An empty vision from the Conservatives

So now we know. The way to tackle the affordability crisis is to pretend that it does not exist.

There is no official confirmation yet but the clear message from the Conservative Party conference is that radical planning reform and the attempt to force through new housebuilding in the least affordable parts of the country are both dead.

In their place are vague assurances that building more homes in the North will help both to level up the country and take the pressure off the South East. 

It was there front and centre in Boris Johnson’s invitation in his conference speech  to: 

‘Look at this country from the air. Go on google maps, you can also see how much room there is to build the homes that young families need in this country, not on green fields, not just jammed in the South East, but beautiful homes on brownfield sites in places where homes make sense.’

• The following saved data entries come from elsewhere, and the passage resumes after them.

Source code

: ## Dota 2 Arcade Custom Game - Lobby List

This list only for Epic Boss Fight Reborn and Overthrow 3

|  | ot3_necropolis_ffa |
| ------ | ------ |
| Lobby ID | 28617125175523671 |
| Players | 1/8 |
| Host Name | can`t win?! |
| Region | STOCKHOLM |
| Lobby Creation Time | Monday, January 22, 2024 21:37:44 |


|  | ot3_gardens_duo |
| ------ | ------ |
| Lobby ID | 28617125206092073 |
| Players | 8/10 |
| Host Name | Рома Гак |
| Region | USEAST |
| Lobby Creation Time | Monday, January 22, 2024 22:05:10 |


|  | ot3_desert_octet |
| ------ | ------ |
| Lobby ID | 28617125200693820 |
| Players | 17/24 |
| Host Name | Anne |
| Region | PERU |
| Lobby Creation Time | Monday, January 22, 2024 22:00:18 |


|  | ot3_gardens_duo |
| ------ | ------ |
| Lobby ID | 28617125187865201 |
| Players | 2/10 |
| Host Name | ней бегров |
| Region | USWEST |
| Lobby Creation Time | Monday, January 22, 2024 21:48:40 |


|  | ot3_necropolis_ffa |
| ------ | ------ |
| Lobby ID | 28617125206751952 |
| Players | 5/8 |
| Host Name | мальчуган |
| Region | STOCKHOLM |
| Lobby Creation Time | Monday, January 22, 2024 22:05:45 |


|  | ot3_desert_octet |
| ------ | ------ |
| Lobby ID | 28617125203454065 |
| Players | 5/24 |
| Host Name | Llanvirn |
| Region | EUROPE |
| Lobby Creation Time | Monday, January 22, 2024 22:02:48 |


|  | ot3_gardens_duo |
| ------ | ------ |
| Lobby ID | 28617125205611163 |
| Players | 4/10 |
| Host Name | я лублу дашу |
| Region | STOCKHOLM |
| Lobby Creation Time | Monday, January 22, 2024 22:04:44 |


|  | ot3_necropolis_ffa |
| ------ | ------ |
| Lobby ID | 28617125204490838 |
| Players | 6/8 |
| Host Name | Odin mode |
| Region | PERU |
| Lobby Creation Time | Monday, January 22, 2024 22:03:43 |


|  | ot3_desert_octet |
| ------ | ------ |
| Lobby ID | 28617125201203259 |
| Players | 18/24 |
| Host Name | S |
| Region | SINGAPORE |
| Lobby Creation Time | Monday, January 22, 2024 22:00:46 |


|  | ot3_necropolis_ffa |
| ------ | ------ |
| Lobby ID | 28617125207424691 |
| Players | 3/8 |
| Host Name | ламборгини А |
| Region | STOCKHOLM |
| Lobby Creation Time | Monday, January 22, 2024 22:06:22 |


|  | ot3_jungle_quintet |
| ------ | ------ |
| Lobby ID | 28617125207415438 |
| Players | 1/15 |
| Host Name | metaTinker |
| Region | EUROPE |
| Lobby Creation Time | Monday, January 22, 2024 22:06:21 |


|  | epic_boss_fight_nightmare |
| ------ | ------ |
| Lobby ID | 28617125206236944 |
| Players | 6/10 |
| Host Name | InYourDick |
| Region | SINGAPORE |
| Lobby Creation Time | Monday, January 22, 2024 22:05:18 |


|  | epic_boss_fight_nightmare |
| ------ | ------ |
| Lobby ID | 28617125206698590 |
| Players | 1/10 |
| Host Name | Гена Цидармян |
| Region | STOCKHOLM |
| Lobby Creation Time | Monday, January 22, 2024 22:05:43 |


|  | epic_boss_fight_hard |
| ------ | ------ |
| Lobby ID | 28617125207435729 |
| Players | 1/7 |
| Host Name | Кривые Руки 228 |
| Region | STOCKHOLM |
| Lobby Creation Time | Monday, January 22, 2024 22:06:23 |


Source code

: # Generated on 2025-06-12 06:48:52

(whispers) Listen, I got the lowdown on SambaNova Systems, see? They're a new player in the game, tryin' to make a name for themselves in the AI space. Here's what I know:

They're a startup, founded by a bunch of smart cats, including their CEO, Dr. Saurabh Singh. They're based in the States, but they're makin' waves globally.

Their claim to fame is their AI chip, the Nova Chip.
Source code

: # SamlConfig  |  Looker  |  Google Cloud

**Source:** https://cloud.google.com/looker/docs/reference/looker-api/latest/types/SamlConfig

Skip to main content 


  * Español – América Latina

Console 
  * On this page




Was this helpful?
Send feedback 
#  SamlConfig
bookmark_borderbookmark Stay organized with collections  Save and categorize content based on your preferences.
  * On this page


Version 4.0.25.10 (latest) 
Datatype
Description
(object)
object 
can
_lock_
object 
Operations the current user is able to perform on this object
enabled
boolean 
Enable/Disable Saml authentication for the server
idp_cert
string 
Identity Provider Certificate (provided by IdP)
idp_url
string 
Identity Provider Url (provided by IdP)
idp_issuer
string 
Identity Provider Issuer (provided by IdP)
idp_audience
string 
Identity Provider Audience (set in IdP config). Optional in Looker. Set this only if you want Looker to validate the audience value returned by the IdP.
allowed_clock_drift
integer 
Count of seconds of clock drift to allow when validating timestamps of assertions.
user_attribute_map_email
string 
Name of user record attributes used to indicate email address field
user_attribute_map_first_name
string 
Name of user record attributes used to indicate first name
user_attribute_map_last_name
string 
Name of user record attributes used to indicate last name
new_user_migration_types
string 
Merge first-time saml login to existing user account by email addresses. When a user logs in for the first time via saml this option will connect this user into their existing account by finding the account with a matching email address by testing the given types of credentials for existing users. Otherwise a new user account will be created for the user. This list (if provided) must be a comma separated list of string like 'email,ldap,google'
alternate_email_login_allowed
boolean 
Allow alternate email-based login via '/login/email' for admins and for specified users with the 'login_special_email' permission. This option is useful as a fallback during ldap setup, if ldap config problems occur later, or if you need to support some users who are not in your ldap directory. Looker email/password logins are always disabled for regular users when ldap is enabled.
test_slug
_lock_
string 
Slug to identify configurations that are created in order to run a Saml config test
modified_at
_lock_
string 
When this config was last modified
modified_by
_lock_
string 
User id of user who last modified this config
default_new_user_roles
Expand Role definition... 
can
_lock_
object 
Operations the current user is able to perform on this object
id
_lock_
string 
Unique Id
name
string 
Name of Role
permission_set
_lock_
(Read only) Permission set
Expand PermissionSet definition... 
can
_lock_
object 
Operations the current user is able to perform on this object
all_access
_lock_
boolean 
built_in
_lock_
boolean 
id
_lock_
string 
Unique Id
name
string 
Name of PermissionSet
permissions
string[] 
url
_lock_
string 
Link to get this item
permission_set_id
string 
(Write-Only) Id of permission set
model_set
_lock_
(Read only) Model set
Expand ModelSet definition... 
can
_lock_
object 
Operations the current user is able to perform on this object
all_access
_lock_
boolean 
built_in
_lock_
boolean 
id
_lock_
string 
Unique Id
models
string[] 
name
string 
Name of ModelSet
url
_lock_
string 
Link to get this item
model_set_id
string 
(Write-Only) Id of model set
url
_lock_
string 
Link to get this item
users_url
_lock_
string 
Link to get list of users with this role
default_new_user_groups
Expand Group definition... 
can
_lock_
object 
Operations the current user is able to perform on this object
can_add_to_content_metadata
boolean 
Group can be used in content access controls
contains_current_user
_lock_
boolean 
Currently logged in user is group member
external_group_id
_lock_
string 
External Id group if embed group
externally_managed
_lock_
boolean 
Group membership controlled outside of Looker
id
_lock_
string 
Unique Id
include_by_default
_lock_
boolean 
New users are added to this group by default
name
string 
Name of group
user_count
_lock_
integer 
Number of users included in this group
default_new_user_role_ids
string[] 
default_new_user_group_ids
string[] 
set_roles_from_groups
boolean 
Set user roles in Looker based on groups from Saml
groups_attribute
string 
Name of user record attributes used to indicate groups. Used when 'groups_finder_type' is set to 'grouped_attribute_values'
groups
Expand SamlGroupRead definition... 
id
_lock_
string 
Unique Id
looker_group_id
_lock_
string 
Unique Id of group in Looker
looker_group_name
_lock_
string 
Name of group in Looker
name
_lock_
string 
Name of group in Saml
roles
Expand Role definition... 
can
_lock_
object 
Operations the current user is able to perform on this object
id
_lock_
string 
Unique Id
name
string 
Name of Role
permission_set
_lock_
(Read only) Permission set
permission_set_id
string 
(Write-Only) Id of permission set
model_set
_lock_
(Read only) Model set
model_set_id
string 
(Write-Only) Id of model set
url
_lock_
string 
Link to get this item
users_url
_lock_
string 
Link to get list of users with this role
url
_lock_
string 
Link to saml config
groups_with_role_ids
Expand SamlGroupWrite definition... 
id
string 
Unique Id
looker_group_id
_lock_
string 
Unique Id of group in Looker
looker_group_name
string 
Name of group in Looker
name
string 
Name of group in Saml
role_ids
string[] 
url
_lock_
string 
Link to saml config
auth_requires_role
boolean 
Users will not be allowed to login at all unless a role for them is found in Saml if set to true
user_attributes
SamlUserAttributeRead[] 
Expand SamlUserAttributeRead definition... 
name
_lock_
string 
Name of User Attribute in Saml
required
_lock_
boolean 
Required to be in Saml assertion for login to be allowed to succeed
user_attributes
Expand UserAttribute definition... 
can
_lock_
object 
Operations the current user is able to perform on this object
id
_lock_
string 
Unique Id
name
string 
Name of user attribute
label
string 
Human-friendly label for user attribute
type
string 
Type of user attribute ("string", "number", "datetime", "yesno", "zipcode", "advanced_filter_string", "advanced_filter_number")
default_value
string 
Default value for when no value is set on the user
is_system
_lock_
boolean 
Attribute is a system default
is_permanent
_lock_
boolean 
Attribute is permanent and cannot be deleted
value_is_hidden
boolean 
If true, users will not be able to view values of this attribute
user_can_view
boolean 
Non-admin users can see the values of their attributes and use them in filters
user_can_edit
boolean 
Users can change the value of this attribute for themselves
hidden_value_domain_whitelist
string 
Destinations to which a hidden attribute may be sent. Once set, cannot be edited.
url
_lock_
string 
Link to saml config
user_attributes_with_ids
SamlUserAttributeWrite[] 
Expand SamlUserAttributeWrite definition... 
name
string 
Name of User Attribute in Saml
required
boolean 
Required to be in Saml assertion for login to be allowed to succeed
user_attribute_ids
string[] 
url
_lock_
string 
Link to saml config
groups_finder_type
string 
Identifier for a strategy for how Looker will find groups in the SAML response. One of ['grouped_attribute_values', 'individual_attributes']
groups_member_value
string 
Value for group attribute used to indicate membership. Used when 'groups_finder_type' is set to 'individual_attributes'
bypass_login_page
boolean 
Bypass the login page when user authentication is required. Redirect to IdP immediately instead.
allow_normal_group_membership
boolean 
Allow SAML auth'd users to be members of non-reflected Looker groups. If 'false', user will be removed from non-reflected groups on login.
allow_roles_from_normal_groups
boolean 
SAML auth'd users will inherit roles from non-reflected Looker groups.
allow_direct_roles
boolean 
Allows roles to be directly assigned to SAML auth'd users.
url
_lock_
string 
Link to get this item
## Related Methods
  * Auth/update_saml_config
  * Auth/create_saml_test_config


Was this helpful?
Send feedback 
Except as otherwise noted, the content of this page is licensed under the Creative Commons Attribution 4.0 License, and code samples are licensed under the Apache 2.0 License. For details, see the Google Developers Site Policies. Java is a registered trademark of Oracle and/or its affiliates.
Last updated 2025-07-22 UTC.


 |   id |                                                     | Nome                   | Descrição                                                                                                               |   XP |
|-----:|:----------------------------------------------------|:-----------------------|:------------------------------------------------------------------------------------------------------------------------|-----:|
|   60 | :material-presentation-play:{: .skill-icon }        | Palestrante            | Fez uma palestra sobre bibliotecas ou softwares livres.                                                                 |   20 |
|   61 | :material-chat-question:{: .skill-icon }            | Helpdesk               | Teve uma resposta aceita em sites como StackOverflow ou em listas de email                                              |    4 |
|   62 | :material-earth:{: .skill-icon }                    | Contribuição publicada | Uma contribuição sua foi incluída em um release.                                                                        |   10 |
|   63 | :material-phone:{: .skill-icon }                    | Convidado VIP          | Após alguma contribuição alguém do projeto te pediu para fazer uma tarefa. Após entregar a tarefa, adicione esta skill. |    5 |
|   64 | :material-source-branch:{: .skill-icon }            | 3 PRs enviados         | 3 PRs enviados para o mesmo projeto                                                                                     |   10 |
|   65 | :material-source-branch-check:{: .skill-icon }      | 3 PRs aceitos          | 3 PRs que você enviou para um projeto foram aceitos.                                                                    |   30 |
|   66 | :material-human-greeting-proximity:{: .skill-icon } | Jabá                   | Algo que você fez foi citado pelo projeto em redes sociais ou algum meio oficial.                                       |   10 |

The prime minister still talked about ‘fixing the broken housing market’ but that is no longer a goal to be achieved by building more homes in expensive areas but a means to a different end:

‘Housing in the right place at an affordable price will add massively not just to your general joie de vivre but to your productivity. And that is how we solve the national productivity puzzle by fixing the broken housing market by plugging in the gigabit, by putting in decent safe bus routes and all other transport infrastructure and by investing in skills, skills, skills and that by the way is how we help to cut the cost of living for everyone because housing, energy, transport are now huge parts of our monthly bills.’

There was more in the same vein and some guff about ‘the dream of home ownership’ but you get the picture. Needless to say he had nothing to say about fixing parts of the market that are most broken for tens of thousands of leaseholders stuck in dangerous and defective flats. 

Earlier in the conference, Conservative Party chairman Oliver Dowden was more explicit about having the ‘humility’ to look again at the planning reforms that were blamed for the party’s defeat in the Chesham and Amersham by-election:

‘Yes, Britain’s growing population must have new houses but it’s clear that additional safeguards are needed. We need to set out in law measures to protect our towns, villages and precious countryside from being despoiled by ugly development. Watch this space.’

Housing secretary Michael Gove did not mention planning and had little to say about housing in a speech from the main conference stage that majored on his priority of levelling up.

However, he made a revealing comment in a fringe meeting organised by Policy Exchange when he mused about a graph that an academic had shown him the night before about the ‘cripplingly unfair’ disparity of rents being higher than mortgage costs. 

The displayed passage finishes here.